Gros changement sur la « XO tablet », l’absence de Sugar, la plate-forme pédagogique d’origine de l’ordinateur XO. Comme Sugar repose sur une distribution GNU Linux Fedora et sur Python, alors que le XO Learning Environment s’appuie sur Android et Java, aucune compatibilité entre les deux environnements n’est envisageable. Ce changement n’est pas inattendu, d’abord parce que Sugar est détaché de la fondation depuis de nombreuses années même si la fondation finance encore des équipes internes dédiées à Sugar et adapte systématiquement les nouvelles versions de Sugar à l’ordinateur XO. Ensuite parce que la vente sous licence du XO Learning Environment se fait avec des partenaires qui veulent protéger leurs intérêts et sont donc très éloignés des concepts d’Open Source et de libre distribution des contenus portés par Sugar.
Une annonce perturbante
Le projet OLPC abandonne-t-il son orientation non-lucrative pour l’éducation des pays en voie de développement ? Clairement pas, les pays en voie de développement restent la cible du projet comme cela a été réaffirmé lors de la présentation au CES (voir la vidéo ici). La vraie nouveauté pour cette cible est d’ailleurs le lancement du XO-4, la version tactile de l’ordinateur XO d’origine qui est du coup passée un peu inaperçue. L’objectif (ambitieux) de la XO tablet serait de provoquer une rupture sur le marché des logiciels éducatifs, au même titre que l’ordinateur XO a provoqué une rupture sur le marché des matériels éducatifs.
Le projet OLPC abandonne-t-il l’environnement Sugar ? Le lancement de la XO tablet s’appuyant sur des partenaires et ciblant une tablet stantard et un marché spécifique, il n’est pas illogique qu’il s’appuie sur Android. L’ordinateur XO, lui ne fonctionne aujourd’hui qu’avec la plate-forme pédagogique Sugar et c’est Sugar qui est installé sur les 2,5 millions d’ordinateurs XO déployés dans le monde. L’existant (contenus et applications) est par ailleurs important aujourd’hui et non compatible avec Android. Il est clair néanmoins que la fondation (mais Sugar aussi en fait) s’intéresse de près pour l’avenir à Android qui est une plateforme en forte croissance et qui selon eux, intéresse les gouvernements.
Quelle est la stratégie de la fondation sur les tablets ? Après l’abandon du XO-2 (l’ordinateur livre) et l’abandon récent du XO-3 (qui avait été annoncé… au dernier CES), la XO tablet est-elle LA tablet que l’on attendait de la fondation ? En fait non, la fondation semble désormais considérer que le XO-4 tactile qui reprend le même packaging que le XO d’origine (appelée « clamshell »/coquillage) en y ajoutant un écran tactile, semble être la réponse la plus adaptée à l’utilisation de terminaux tactiles dans des pays en voie de développement.
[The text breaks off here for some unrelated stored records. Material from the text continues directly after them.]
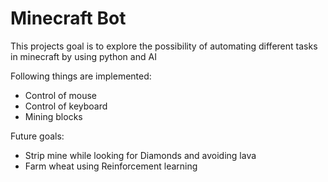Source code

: # Minecraft Bot
This projects goal is to explore the possibility of automating different tasks in minecraft by using python and AI

Following things are implemented:
- Control of mouse
- Control of keyboard
- Mining blocks

Future goals:
- Strip mine while looking for Diamonds and avoiding lava
- Farm wheat using Reinforcement learning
Notamment par sa résistance, sa faible consommation et son écran adapté au fonctionnement en extérieur.
Difficile d’aller plus loin dans l’analyse sans pouvoir manipuler le XO tablet et le XO-4 et avoir des réponses plus précises de la fondation, nous ne pouvons néanmoins que constater que cette annonce a beaucoup perturbé les communautés OLPC qui ont fait part de leur scepticisme sur les listes.
L’année 2013 devrait nous permettre d’y voir plus clair sur cette annonce « en marge » du projet OLPC.